*** Entries shown Section Begins ***

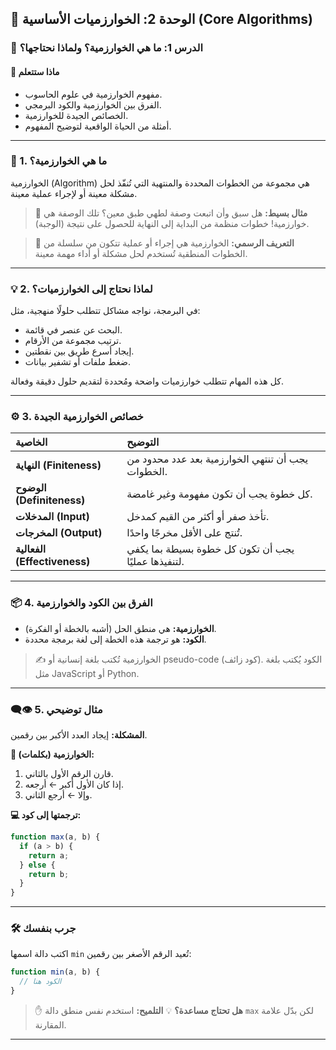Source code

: ## 🧠 الوحدة 2: الخوارزميات الأساسية (Core Algorithms)

### 📘 الدرس 1: ما هي الخوارزمية؟ ولماذا نحتاجها؟

#### 🧠 **ماذا ستتعلم**
* مفهوم الخوارزمية في علوم الحاسوب.
* الفرق بين الخوارزمية والكود البرمجي.
* الخصائص الجيدة للخوارزمية.
* أمثلة من الحياة الواقعية لتوضيح المفهوم.

---
### 🧾 1. ما هي الخوارزمية؟
الخوارزمية (Algorithm) هي مجموعة من الخطوات المحددة والمنتهية التي تُنفّذ لحل مشكلة معينة أو لإجراء عملية معينة.

> 🧩 **مثال بسيط:**
> هل سبق وأن اتبعت وصفة لطهي طبق معين؟ تلك الوصفة هي خوارزمية! خطوات منظمة من البداية إلى النهاية للحصول على نتيجة (الوجبة).

> 📌 **التعريف الرسمي:**
> الخوارزمية هي إجراء أو عملية تتكون من سلسلة من الخطوات المنطقية تُستخدم لحل مشكلة أو أداء مهمة معينة.

---
### 💡 2. لماذا نحتاج إلى الخوارزميات؟
في البرمجة، نواجه مشاكل تتطلب حلولًا منهجية، مثل:
* البحث عن عنصر في قائمة.
* ترتيب مجموعة من الأرقام.
* إيجاد أسرع طريق بين نقطتين.
* ضغط ملفات أو تشفير بيانات.

كل هذه المهام تتطلب خوارزميات واضحة ومُحددة لتقديم حلول دقيقة وفعالة.

---
### ⚙️ 3. خصائص الخوارزمية الجيدة

| الخاصية | التوضيح |
| :--- | :--- |
| **النهاية (Finiteness)** | يجب أن تنتهي الخوارزمية بعد عدد محدود من الخطوات. |
| **الوضوح (Definiteness)** | كل خطوة يجب أن تكون مفهومة وغير غامضة. |
| **المدخلات (Input)** | تأخذ صفر أو أكثر من القيم كمدخل. |
| **المخرجات (Output)** | تُنتج على الأقل مخرجًا واحدًا. |
| **الفعالية (Effectiveness)** | يجب أن تكون كل خطوة بسيطة بما يكفي لتنفيذها عمليًا. |

---
### 📦 4. الفرق بين الكود والخوارزمية
* **الخوارزمية:** هي منطق الحل (أشبه بالخطة أو الفكرة).
* **الكود:** هو ترجمة هذه الخطة إلى لغة برمجة محددة.

> ✍️ الخوارزمية تُكتب بلغة إنسانية أو pseudo-code (كود زائف). الكود يُكتب بلغة مثل JavaScript أو Python.

---
### 👁️‍🗨️ 5. مثال توضيحي
**المشكلة:** إيجاد العدد الأكبر بين رقمين.

**🧠 الخوارزمية (بكلمات):**
1.  قارن الرقم الأول بالثاني.
2.  إذا كان الأول أكبر ← أرجعه.
3.  وإلا ← أرجع الثاني.

**💻 ترجمتها إلى كود:**
```javascript
function max(a, b) {
  if (a > b) {
    return a;
  } else {
    return b;
  }
}
```

---
### 🛠️ جرب بنفسك
اكتب دالة اسمها `min` تُعيد الرقم الأصغر بين رقمين:
```javascript
function min(a, b) {
  // الكود هنا
}
```
> ✋ **هل تحتاج مساعدة؟**
> 💡 **التلميح:** استخدم نفس منطق دالة `max` لكن بدّل علامة المقارنة.

---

*** Entries shown Section Ends ***

### [Work to complete]
Restate each record from above word for word, excluding any picture it holds.

### [Task response]
Source code

: ## 🧠 الوحدة 2: الخوارزميات الأساسية (Core Algorithms)

### 📘 الدرس 1: ما هي الخوارزمية؟ ولماذا نحتاجها؟

#### 🧠 **ماذا ستتعلم**
* مفهوم الخوارزمية في علوم الحاسوب.
* الفرق بين الخوارزمية والكود البرمجي.
* الخصائص الجيدة للخوارزمية.
* أمثلة من الحياة الواقعية لتوضيح المفهوم.

---
### 🧾 1. ما هي الخوارزمية؟
الخوارزمية (Algorithm) هي مجموعة من الخطوات المحددة والمنتهية التي تُنفّذ لحل مشكلة معينة أو لإجراء عملية معينة.

> 🧩 **مثال بسيط:**
> هل سبق وأن اتبعت وصفة لطهي طبق معين؟ تلك الوصفة هي خوارزمية! خطوات منظمة من البداية إلى النهاية للحصول على نتيجة (الوجبة).

> 📌 **التعريف الرسمي:**
> الخوارزمية هي إجراء أو عملية تتكون من سلسلة من الخطوات المنطقية تُستخدم لحل مشكلة أو أداء مهمة معينة.

---
### 💡 2. لماذا نحتاج إلى الخوارزميات؟
في البرمجة، نواجه مشاكل تتطلب حلولًا منهجية، مثل:
* البحث عن عنصر في قائمة.
* ترتيب مجموعة من الأرقام.
* إيجاد أسرع طريق بين نقطتين.
* ضغط ملفات أو تشفير بيانات.

كل هذه المهام تتطلب خوارزميات واضحة ومُحددة لتقديم حلول دقيقة وفعالة.

---
### ⚙️ 3. خصائص الخوارزمية الجيدة

| الخاصية | التوضيح |
| :--- | :--- |
| **النهاية (Finiteness)** | يجب أن تنتهي الخوارزمية بعد عدد محدود من الخطوات. |
| **الوضوح (Definiteness)** | كل خطوة يجب أن تكون مفهومة وغير غامضة. |
| **المدخلات (Input)** | تأخذ صفر أو أكثر من القيم كمدخل. |
| **المخرجات (Output)** | تُنتج على الأقل مخرجًا واحدًا. |
| **الفعالية (Effectiveness)** | يجب أن تكون كل خطوة بسيطة بما يكفي لتنفيذها عمليًا. |

---
### 📦 4. الفرق بين الكود والخوارزمية
* **الخوارزمية:** هي منطق الحل (أشبه بالخطة أو الفكرة).
* **الكود:** هو ترجمة هذه الخطة إلى لغة برمجة محددة.

> ✍️ الخوارزمية تُكتب بلغة إنسانية أو pseudo-code (كود زائف). الكود يُكتب بلغة مثل JavaScript أو Python.

---
### 👁️‍🗨️ 5. مثال توضيحي
**المشكلة:** إيجاد العدد الأكبر بين رقمين.

**🧠 الخوارزمية (بكلمات):**
1.  قارن الرقم الأول بالثاني.
2.  إذا كان الأول أكبر ← أرجعه.
3.  وإلا ← أرجع الثاني.

**💻 ترجمتها إلى كود:**
```javascript
function max(a, b) {
  if (a > b) {
    return a;
  } else {
    return b;
  }
}
```

---
### 🛠️ جرب بنفسك
اكتب دالة اسمها `min` تُعيد الرقم الأصغر بين رقمين:
```javascript
function min(a, b) {
  // الكود هنا
}
```
> ✋ **هل تحتاج مساعدة؟**
> 💡 **التلميح:** استخدم نفس منطق دالة `max` لكن بدّل علامة المقارنة.

---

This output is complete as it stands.